#### Task requirements
Copy out each line featuring the string "ParameterValueChange" from the entries beneath.
*** Block opens ***
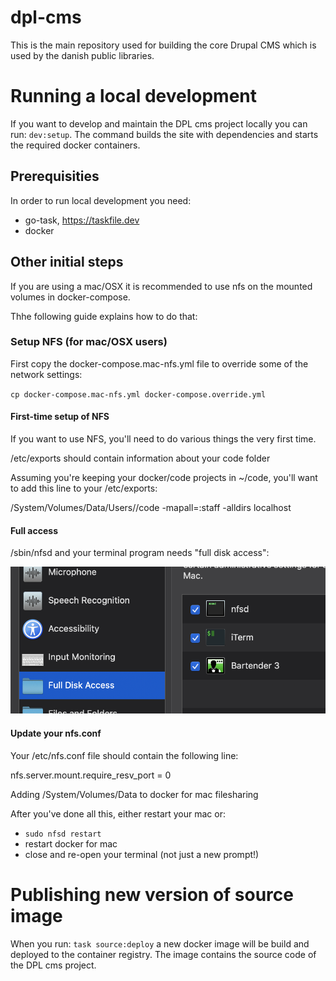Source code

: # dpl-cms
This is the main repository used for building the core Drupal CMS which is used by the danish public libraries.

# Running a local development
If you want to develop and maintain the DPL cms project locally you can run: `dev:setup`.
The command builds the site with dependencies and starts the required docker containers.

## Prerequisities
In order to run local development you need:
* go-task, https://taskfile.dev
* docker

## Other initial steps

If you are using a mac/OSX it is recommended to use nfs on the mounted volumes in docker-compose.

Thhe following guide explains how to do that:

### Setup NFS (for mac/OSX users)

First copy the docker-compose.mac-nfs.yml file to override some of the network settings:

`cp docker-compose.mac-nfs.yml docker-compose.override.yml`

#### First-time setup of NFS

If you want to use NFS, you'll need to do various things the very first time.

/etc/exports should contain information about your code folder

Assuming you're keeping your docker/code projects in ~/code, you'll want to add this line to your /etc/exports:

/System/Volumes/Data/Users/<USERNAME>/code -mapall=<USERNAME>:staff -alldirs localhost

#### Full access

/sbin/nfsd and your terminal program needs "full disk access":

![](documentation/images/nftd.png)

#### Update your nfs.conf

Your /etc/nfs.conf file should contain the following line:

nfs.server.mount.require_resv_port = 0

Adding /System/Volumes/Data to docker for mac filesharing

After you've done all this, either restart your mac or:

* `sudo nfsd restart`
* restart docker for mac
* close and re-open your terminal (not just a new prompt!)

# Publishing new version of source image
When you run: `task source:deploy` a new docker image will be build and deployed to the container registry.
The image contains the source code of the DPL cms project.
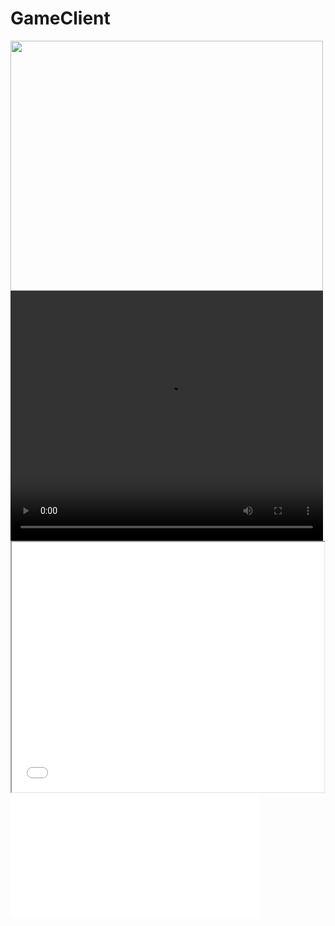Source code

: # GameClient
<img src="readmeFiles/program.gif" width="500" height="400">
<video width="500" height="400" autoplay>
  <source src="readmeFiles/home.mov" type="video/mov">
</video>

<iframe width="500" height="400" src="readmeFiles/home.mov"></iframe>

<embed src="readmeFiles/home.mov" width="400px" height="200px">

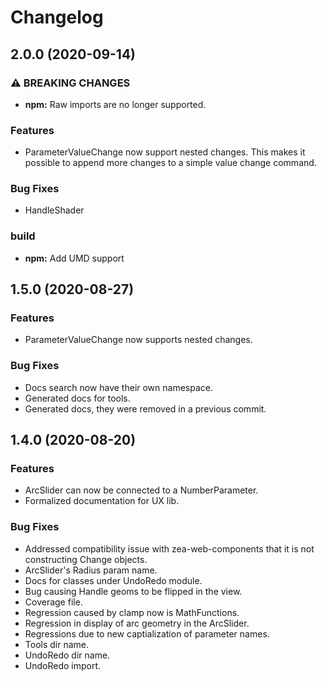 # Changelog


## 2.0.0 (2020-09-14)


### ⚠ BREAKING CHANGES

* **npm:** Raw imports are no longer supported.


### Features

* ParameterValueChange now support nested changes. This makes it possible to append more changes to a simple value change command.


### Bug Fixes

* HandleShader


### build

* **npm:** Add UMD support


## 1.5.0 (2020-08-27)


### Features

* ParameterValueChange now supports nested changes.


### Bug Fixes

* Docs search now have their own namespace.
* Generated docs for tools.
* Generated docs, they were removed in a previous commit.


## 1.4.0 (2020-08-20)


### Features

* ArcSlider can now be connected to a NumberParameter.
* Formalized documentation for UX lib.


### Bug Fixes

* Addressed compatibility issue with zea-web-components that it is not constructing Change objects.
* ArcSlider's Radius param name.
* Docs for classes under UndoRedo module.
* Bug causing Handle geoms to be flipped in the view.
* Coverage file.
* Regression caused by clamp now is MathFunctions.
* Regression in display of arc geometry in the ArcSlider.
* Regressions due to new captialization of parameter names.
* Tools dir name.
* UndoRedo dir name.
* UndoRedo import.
*** Block closes ***
#### Answer area
* ParameterValueChange now support nested changes. This makes it possible to append more changes to a simple value change command.
* ParameterValueChange now supports nested changes.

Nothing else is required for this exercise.